Beneath this line are the data; copy exactly the part of them that opens with the line containing "Если всё пошло" and closes with the line containing "Если звёзды правильно", and only that part.

§ **Supplied material**:
━━━━━━━━━━━━━━━━

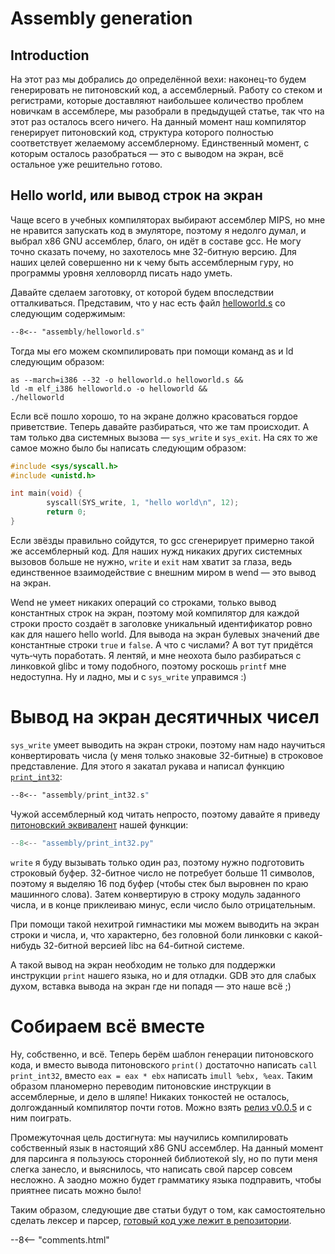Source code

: # Assembly generation
## Introduction

На этот раз мы добрались до определённой вехи: наконец-то будем генерировать не питоновский код, а ассемблерный.
Работу со стеком и регистрами, которые доставляют наибольшее количество проблем новичкам в ассемблере, мы разобрали в предыдущей статье, так что на этот раз осталось всего ничего.
На данный момент наш компилятор генерирует питоновский код, структура которого полностью соответствует желаемому ассемблерному.
Единственный момент, с которым осталось разобраться — это с выводом на экран, всё остальное уже решительно готово.

## Hello world, или вывод строк на экран

Чаще всего в учебных компиляторах выбирают ассемблер MIPS, но мне не нравится запускать код в эмуляторе, поэтому я недолго думал, и выбрал x86 GNU ассемблер, благо, он идёт в составе gcc.
Не могу точно сказать почему, но захотелось мне 32-битную версию.
Для наших целей совершенно ни к чему быть ассемблерным гуру, но программы уровня хелловорлд писать надо уметь.

Давайте сделаем заготовку, от которой будем впоследствии отталкиваться.
Представим, что у нас есть файл [helloworld.s](assembly/helloworld.s) со следующим содержимым:

```asm linenums="1"
--8<-- "assembly/helloworld.s"
```

Тогда мы его можем скомпилировать при помощи команд as и ld следующим образом:

```
as --march=i386 --32 -o helloworld.o helloworld.s &&
ld -m elf_i386 helloworld.o -o helloworld &&
./helloworld
```

Если всё пошло хорошо, то на экране должно красоваться гордое приветствие.
Теперь давайте разбираться, что же там происходит.
А там только два системных вызова — `sys_write` и `sys_exit`.
На сях то же самое можно было бы написать следующим образом:

```cpp
#include <sys/syscall.h>
#include <unistd.h>

int main(void) {
        syscall(SYS_write, 1, "hello world\n", 12);
        return 0;
}
```

Если звёзды правильно сойдутся, то gcc сгенерирует примерно такой же ассемблерный код.
Для наших нужд никаких других системных вызовов больше не нужно, `write` и `exit` нам хватит за глаза, ведь единственное взаимодействие с внешним миром в wend — это вывод на экран.

Wend не умеет никаких операций со строками, только вывод константных строк на экран, поэтому мой компилятор для каждой строки просто создаёт в заголовке уникальный идентификатор ровно как для нашего hello world.
Для вывода на экран булевых значений две константные строки `true` и `false`.
А что с числами? А вот тут придётся чуть‑чуть поработать.
Я лентяй, и мне неохота было разбираться с линковкой glibc и тому подобного, поэтому роскошь `printf` мне недоступна.
Ну и ладно, мы и с `sys_write` управимся :)

# Вывод на экран десятичных чисел

`sys_write` умеет выводить на экран строки, поэтому нам надо научиться конвертировать числа (у меня только знаковые 32-битные) в строковое представление.
Для этого я закатал рукава и написал функцию [`print_int32`](assembly/print_int32.s):

```asm linenums="1"
--8<-- "assembly/print_int32.s"
```

Чужой ассемблерный код читать непросто, поэтому давайте я приведу [питоновский эквивалент](assembly/print_int32.py) нашей функции:

```py linenums="1"
--8<-- "assembly/print_int32.py"
```

`write` я буду вызывать только один раз, поэтому нужно подготовить строковый буфер.
32-битное число не потребует больше 11 символов, поэтому я выделяю 16 под буфер (чтобы стек был выровнен по краю машинного слова).
Затем конвертирую в строку модуль заданного числа, и в конце приклеиваю минус, если число было отрицательным.

При помощи такой нехитрой гимнастики мы можем выводить на экран строки и числа, и, что характерно, без головной боли линковки с какой-нибудь 32-битной версией libc на 64-битной системе.

А такой вывод на экран необходим не только для поддержки инструкции `print` нашего языка, но и для отладки.
GDB это для слабых духом, вставка вывода на экран где ни попадя — это наше всё ;)

# Собираем всё вместе
Ну, собственно, и всё.
Теперь берём шаблон генерации питоновского кода, и вместо вывода питоновского `print()` достаточно написать `call print_int32`, вместо `eax = eax * ebx` написать `imull %ebx, %eax`.
Таким образом планомерно переводим питоновские инструкции в ассемблерные, и дело в шляпе! Никаких тонкостей не осталось, долгожданный компилятор почти готов.
Можно взять [релиз v0.0.5](https://github.com/ssloy/tinycompiler/releases/tag/v0.0.5) и с ним поиграть.

Промежуточная цель достигнута: мы научились компилировать собственный язык в настоящий x86 GNU ассемблер.
На данный момент для парсинга я пользуюсь сторонней библиотекой sly, но по пути меня слегка занесло, и выяснилось, что написать свой парсер совсем несложно.
А заодно можно будет грамматику языка подправить, чтобы приятнее писать можно было!

Таким образом, следующие две статьи будут о том, как самостоятельно сделать лексер и парсер, [готовый код уже лежит в репозитории](https://github.com/ssloy/tinycompiler).



--8<-- "comments.html"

━━━━━━━━━━━━━━━━

§ **Solved problem**:
Если всё пошло хорошо, то на экране должно красоваться гордое приветствие.
Теперь давайте разбираться, что же там происходит.
А там только два системных вызова — `sys_write` и `sys_exit`.
На сях то же самое можно было бы написать следующим образом:

```cpp
#include <sys/syscall.h>
#include <unistd.h>

int main(void) {
        syscall(SYS_write, 1, "hello world\n", 12);
        return 0;
}
```

Если звёзды правильно сойдутся, то gcc сгенерирует примерно такой же ассемблерный код.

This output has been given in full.